BEGIN

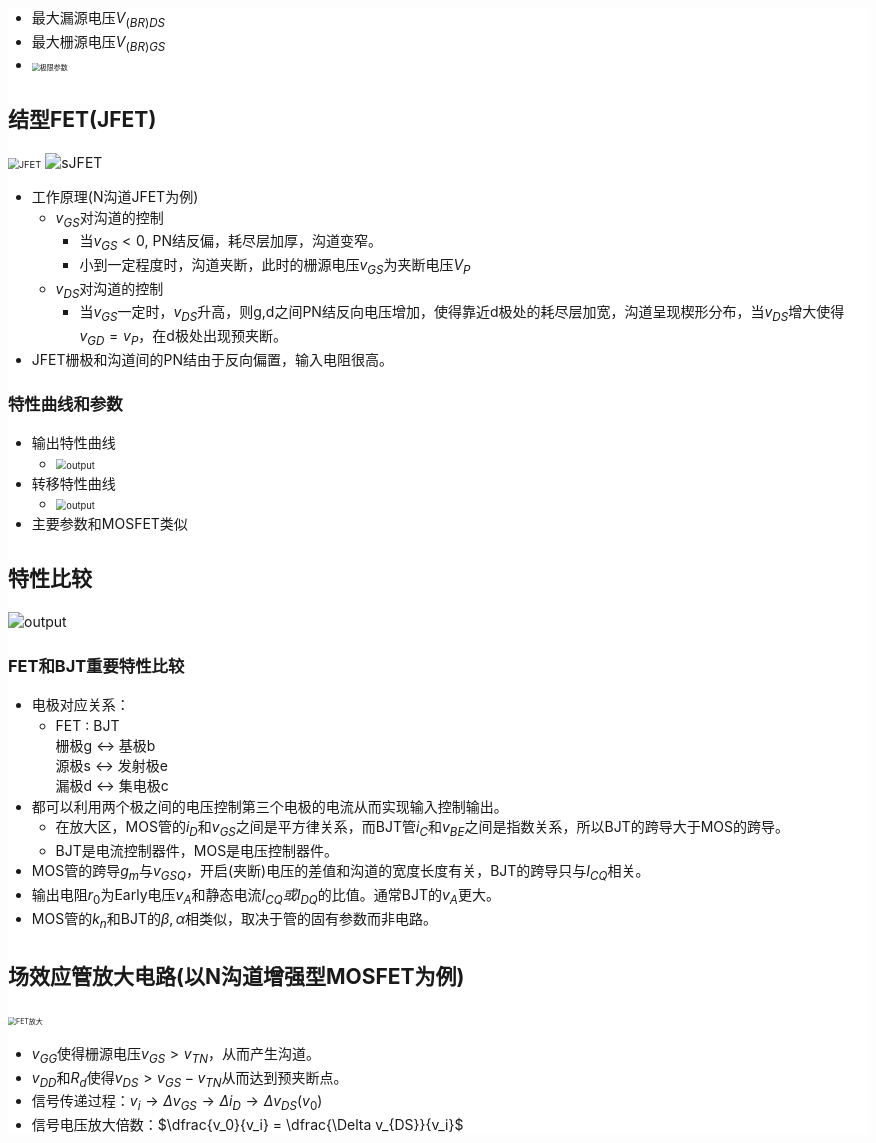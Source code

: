   - 最大漏源电压$V_{(BR)DS}$
  - 最大栅源电压$V_{(BR)GS}$
  - <img src="/images/documents/微电子笔记第三章/极限参数.png" alt="极限参数" style="zoom:50%;" />

## 结型FET(JFET)
<img src="/images/documents/微电子笔记第三章/JFET.png" alt="JFET" style="zoom:67%;" />
<img src="/images/documents/微电子笔记第三章/sJFET.png" alt="sJFET"  />

- 工作原理(N沟道JFET为例)
  - $v_{GS}$对沟道的控制
    - 当$v_{GS}<0$, PN结反偏，耗尽层加厚，沟道变窄。
    - 小到一定程度时，沟道夹断，此时的栅源电压$v_{GS}$为夹断电压$V_P$
  - $v_{DS}$对沟道的控制
    - 当$v_{GS}$一定时，$v_{DS}$升高，则g,d之间PN结反向电压增加，使得靠近d极处的耗尽层加宽，沟道呈现楔形分布，当$v_{DS}$增大使得$v_{GD} = v_P$，在d极处出现预夹断。
- JFET栅极和沟道间的PN结由于反向偏置，输入电阻很高。
### 特性曲线和参数
- 输出特性曲线
  - <img src="/images/documents/微电子笔记第三章/JFET-output.png" alt="output" style="zoom:67%;" />
- 转移特性曲线
  - <img src="/images/documents/微电子笔记第三章/JFET-shift.png" alt="output" style="zoom:67%;" />
- 主要参数和MOSFET类似

## 特性比较
<img src="/images/documents/微电子笔记第三章/total.png" alt="output" style="zoom:100%;" />

### FET和BJT重要特性比较
- 电极对应关系：
  - FET $:$  BJT<br>
    栅极g $\leftrightarrow$ 基极b<br>
    源极s $\leftrightarrow$ 发射极e<br>
    漏极d $\leftrightarrow$ 集电极c
- 都可以利用两个极之间的电压控制第三个电极的电流从而实现输入控制输出。
  - 在放大区，MOS管的$i_D$和$v_{GS}$之间是平方律关系，而BJT管$i_C$和$v_{BE}$之间是指数关系，所以BJT的跨导大于MOS的跨导。
  - BJT是电流控制器件，MOS是电压控制器件。
- MOS管的跨导$g_m$与$v_{GSQ}$，开启(夹断)电压的差值和沟道的宽度长度有关，BJT的跨导只与$I_{CQ}$相关。
- 输出电阻$r_0$为Early电压$v_A$和静态电流$I_{CQ}或I_{DQ}$的比值。通常BJT的$v_A$更大。
- MOS管的$k_n$和BJT的$\beta,\alpha$相类似，取决于管的固有参数而非电路。

## 场效应管放大电路(以N沟道增强型MOSFET为例)
<img src="/images/documents/微电子笔记第三章/FET放大电路.png" alt="FET放大" style="zoom:50%;" />

- $v_{GG}$使得栅源电压$v_{GS} > v_{TN}$，从而产生沟道。
- $v_{DD}$和$R_d$使得$v_{DS} > v_{GS}-v_{TN}$从而达到预夹断点。
- 信号传递过程：$v_i \rightarrow \Delta v_{GS} \rightarrow \Delta i_D \rightarrow \Delta v_{DS}(v_0)$
- 信号电压放大倍数：$\dfrac{v_0}{v_i} = \dfrac{\Delta v_{DS}}{v_i}$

END

The problem:
Copy the records exactly as they appear, leaving every picture out.

Answer to this exercise:
Source code

:   - 最大漏源电压$V_{(BR)DS}$
  - 最大栅源电压$V_{(BR)GS}$
  - <img src="/images/documents/微电子笔记第三章/极限参数.png" alt="极限参数" style="zoom:50%;" />

## 结型FET(JFET)
<img src="/images/documents/微电子笔记第三章/JFET.png" alt="JFET" style="zoom:67%;" />
<img src="/images/documents/微电子笔记第三章/sJFET.png" alt="sJFET"  />

- 工作原理(N沟道JFET为例)
  - $v_{GS}$对沟道的控制
    - 当$v_{GS}<0$, PN结反偏，耗尽层加厚，沟道变窄。
    - 小到一定程度时，沟道夹断，此时的栅源电压$v_{GS}$为夹断电压$V_P$
  - $v_{DS}$对沟道的控制
    - 当$v_{GS}$一定时，$v_{DS}$升高，则g,d之间PN结反向电压增加，使得靠近d极处的耗尽层加宽，沟道呈现楔形分布，当$v_{DS}$增大使得$v_{GD} = v_P$，在d极处出现预夹断。
- JFET栅极和沟道间的PN结由于反向偏置，输入电阻很高。
### 特性曲线和参数
- 输出特性曲线
  - <img src="/images/documents/微电子笔记第三章/JFET-output.png" alt="output" style="zoom:67%;" />
- 转移特性曲线
  - <img src="/images/documents/微电子笔记第三章/JFET-shift.png" alt="output" style="zoom:67%;" />
- 主要参数和MOSFET类似

## 特性比较
<img src="/images/documents/微电子笔记第三章/total.png" alt="output" style="zoom:100%;" />

### FET和BJT重要特性比较
- 电极对应关系：
  - FET $:$  BJT<br>
    栅极g $\leftrightarrow$ 基极b<br>
    源极s $\leftrightarrow$ 发射极e<br>
    漏极d $\leftrightarrow$ 集电极c
- 都可以利用两个极之间的电压控制第三个电极的电流从而实现输入控制输出。
  - 在放大区，MOS管的$i_D$和$v_{GS}$之间是平方律关系，而BJT管$i_C$和$v_{BE}$之间是指数关系，所以BJT的跨导大于MOS的跨导。
  - BJT是电流控制器件，MOS是电压控制器件。
- MOS管的跨导$g_m$与$v_{GSQ}$，开启(夹断)电压的差值和沟道的宽度长度有关，BJT的跨导只与$I_{CQ}$相关。
- 输出电阻$r_0$为Early电压$v_A$和静态电流$I_{CQ}或I_{DQ}$的比值。通常BJT的$v_A$更大。
- MOS管的$k_n$和BJT的$\beta,\alpha$相类似，取决于管的固有参数而非电路。

## 场效应管放大电路(以N沟道增强型MOSFET为例)
<img src="/images/documents/微电子笔记第三章/FET放大电路.png" alt="FET放大" style="zoom:50%;" />

- $v_{GG}$使得栅源电压$v_{GS} > v_{TN}$，从而产生沟道。
- $v_{DD}$和$R_d$使得$v_{DS} > v_{GS}-v_{TN}$从而达到预夹断点。
- 信号传递过程：$v_i \rightarrow \Delta v_{GS} \rightarrow \Delta i_D \rightarrow \Delta v_{DS}(v_0)$
- 信号电压放大倍数：$\dfrac{v_0}{v_i} = \dfrac{\Delta v_{DS}}{v_i}$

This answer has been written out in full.